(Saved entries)
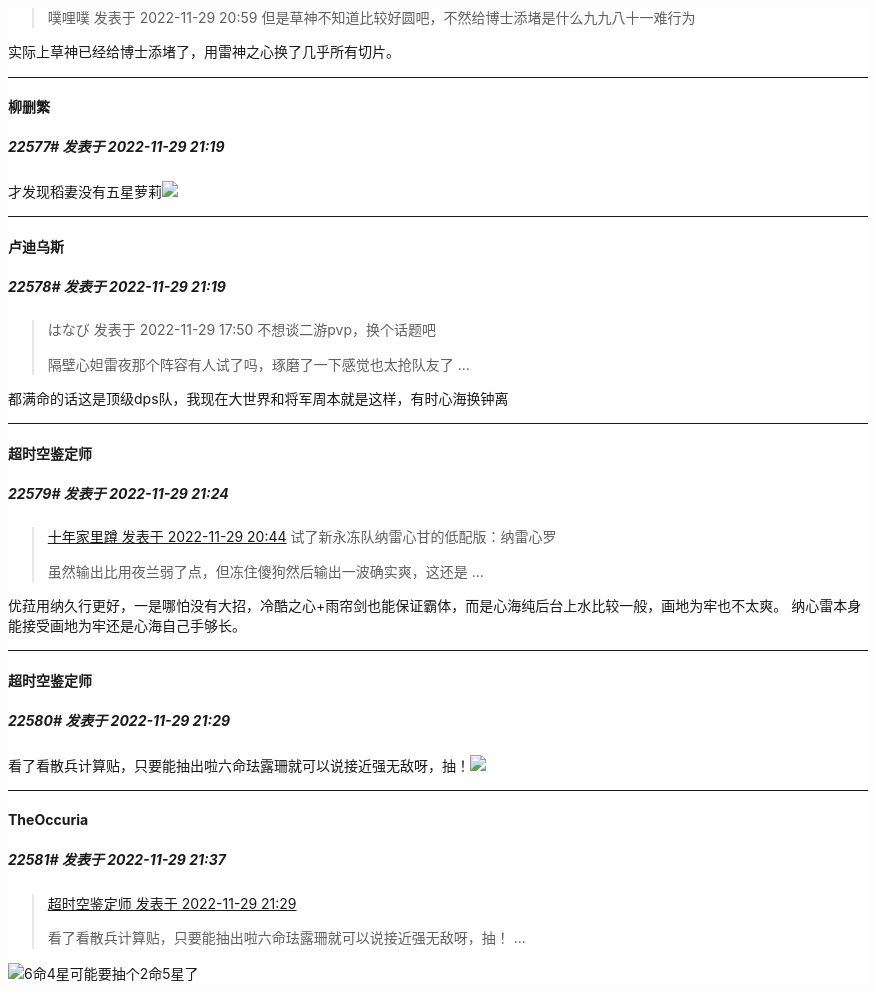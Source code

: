 <blockquote>噗哩噗 发表于 2022-11-29 20:59
但是草神不知道比较好圆吧，不然给博士添堵是什么九九八十一难行为</blockquote>
实际上草神已经给博士添堵了，用雷神之心换了几乎所有切片。

*****

####  柳删繁  
##### 22577#       发表于 2022-11-29 21:19

才发现稻妻没有五星萝莉<img src="https://static.saraba1st.com/image/smiley/face2017/067.png" referrerpolicy="no-referrer">

*****

####  卢迪乌斯  
##### 22578#       发表于 2022-11-29 21:19

<blockquote>はなび 发表于 2022-11-29 17:50
不想谈二游pvp，换个话题吧

隔壁心妲雷夜那个阵容有人试了吗，琢磨了一下感觉也太抢队友了 ...</blockquote>
都满命的话这是顶级dps队，我现在大世界和将军周本就是这样，有时心海换钟离



*****

####  超时空鉴定师  
##### 22579#       发表于 2022-11-29 21:24

<blockquote><a href="httphttps://bbs.saraba1st.com/2b/forum.php?mod=redirect&amp;goto=findpost&amp;pid=58681993&amp;ptid=2089020" target="_blank">十年家里蹲 发表于 2022-11-29 20:44</a>
试了新永冻队纳雷心甘的低配版：纳雷心罗

虽然输出比用夜兰弱了点，但冻住傻狗然后输出一波确实爽，这还是 ...</blockquote>
优菈用纳久行更好，一是哪怕没有大招，冷酷之心+雨帘剑也能保证霸体，而是心海纯后台上水比较一般，画地为牢也不太爽。
纳心雷本身能接受画地为牢还是心海自己手够长。

*****

####  超时空鉴定师  
##### 22580#       发表于 2022-11-29 21:29

看了看散兵计算贴，只要能抽出啦六命珐露珊就可以说接近强无敌呀，抽！<img src="https://static.saraba1st.com/image/smiley/face2017/025.png" referrerpolicy="no-referrer">



*****

####  TheOccuria  
##### 22581#       发表于 2022-11-29 21:37

<blockquote><a href="httphttps://bbs.saraba1st.com/2b/forum.php?mod=redirect&amp;goto=findpost&amp;pid=58682494&amp;ptid=2089020" target="_blank">超时空鉴定师 发表于 2022-11-29 21:29</a>

看了看散兵计算贴，只要能抽出啦六命珐露珊就可以说接近强无敌呀，抽！ ...</blockquote>
<img src="https://static.saraba1st.com/image/smiley/face2017/067.png" referrerpolicy="no-referrer">6命4星可能要抽个2命5星了

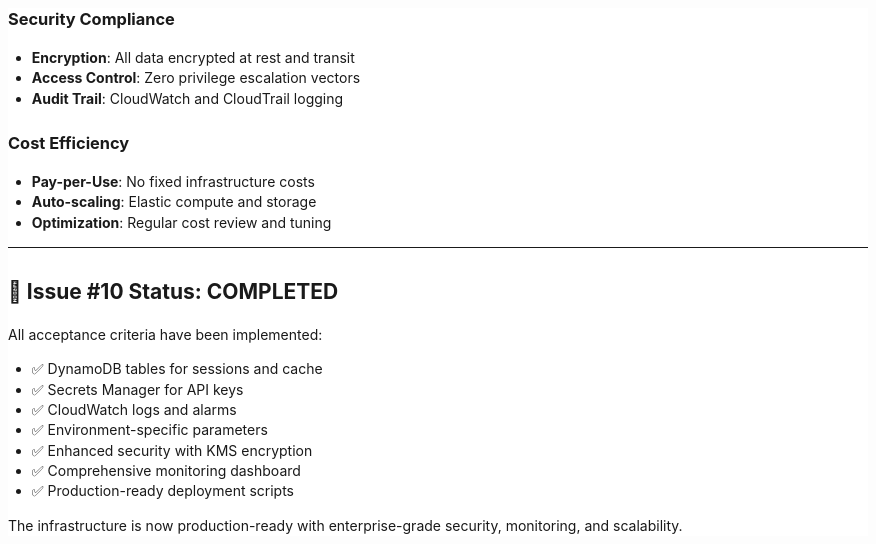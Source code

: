 ### Security Compliance
- **Encryption**: All data encrypted at rest and transit
- **Access Control**: Zero privilege escalation vectors
- **Audit Trail**: CloudWatch and CloudTrail logging

### Cost Efficiency  
- **Pay-per-Use**: No fixed infrastructure costs
- **Auto-scaling**: Elastic compute and storage
- **Optimization**: Regular cost review and tuning

---

## 🎉 Issue #10 Status: **COMPLETED**

All acceptance criteria have been implemented:
- ✅ DynamoDB tables for sessions and cache
- ✅ Secrets Manager for API keys  
- ✅ CloudWatch logs and alarms
- ✅ Environment-specific parameters
- ✅ Enhanced security with KMS encryption
- ✅ Comprehensive monitoring dashboard
- ✅ Production-ready deployment scripts

The infrastructure is now production-ready with enterprise-grade security, monitoring, and scalability.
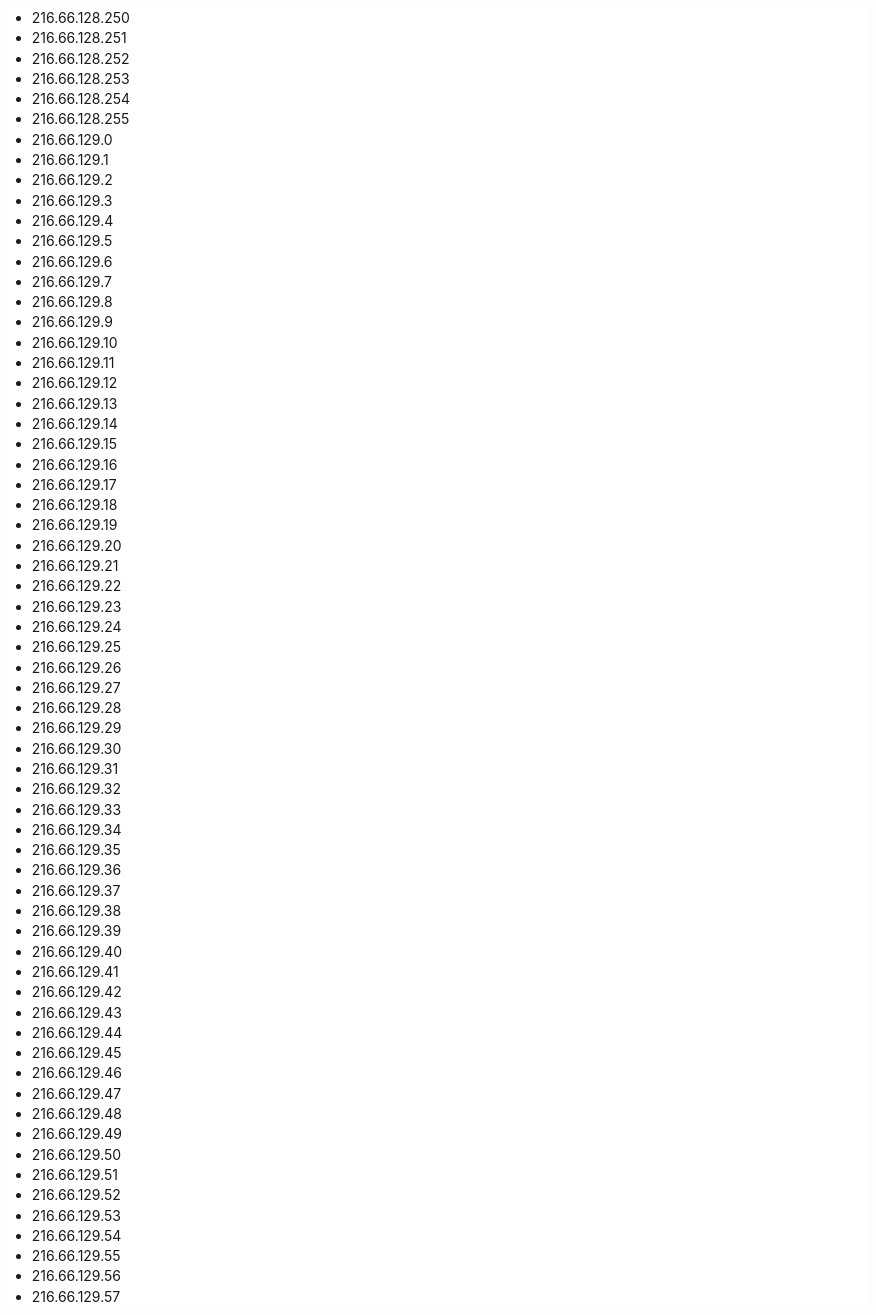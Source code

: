 * 216.66.128.250
* 216.66.128.251
* 216.66.128.252
* 216.66.128.253
* 216.66.128.254
* 216.66.128.255
* 216.66.129.0
* 216.66.129.1
* 216.66.129.2
* 216.66.129.3
* 216.66.129.4
* 216.66.129.5
* 216.66.129.6
* 216.66.129.7
* 216.66.129.8
* 216.66.129.9
* 216.66.129.10
* 216.66.129.11
* 216.66.129.12
* 216.66.129.13
* 216.66.129.14
* 216.66.129.15
* 216.66.129.16
* 216.66.129.17
* 216.66.129.18
* 216.66.129.19
* 216.66.129.20
* 216.66.129.21
* 216.66.129.22
* 216.66.129.23
* 216.66.129.24
* 216.66.129.25
* 216.66.129.26
* 216.66.129.27
* 216.66.129.28
* 216.66.129.29
* 216.66.129.30
* 216.66.129.31
* 216.66.129.32
* 216.66.129.33
* 216.66.129.34
* 216.66.129.35
* 216.66.129.36
* 216.66.129.37
* 216.66.129.38
* 216.66.129.39
* 216.66.129.40
* 216.66.129.41
* 216.66.129.42
* 216.66.129.43
* 216.66.129.44
* 216.66.129.45
* 216.66.129.46
* 216.66.129.47
* 216.66.129.48
* 216.66.129.49
* 216.66.129.50
* 216.66.129.51
* 216.66.129.52
* 216.66.129.53
* 216.66.129.54
* 216.66.129.55
* 216.66.129.56
* 216.66.129.57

▶ **PROBLEM**: Among the records, find the lines that contain "httphttps" and copy each of them.

▶ **TASK OUTPUT**:
<blockquote><a href="httphttps://bbs.saraba1st.com/2b/forum.php?mod=redirect&amp;goto=findpost&amp;pid=58681993&amp;ptid=2089020" target="_blank">十年家里蹲 发表于 2022-11-29 20:44</a>
<blockquote><a href="httphttps://bbs.saraba1st.com/2b/forum.php?mod=redirect&amp;goto=findpost&amp;pid=58682494&amp;ptid=2089020" target="_blank">超时空鉴定师 发表于 2022-11-29 21:29</a>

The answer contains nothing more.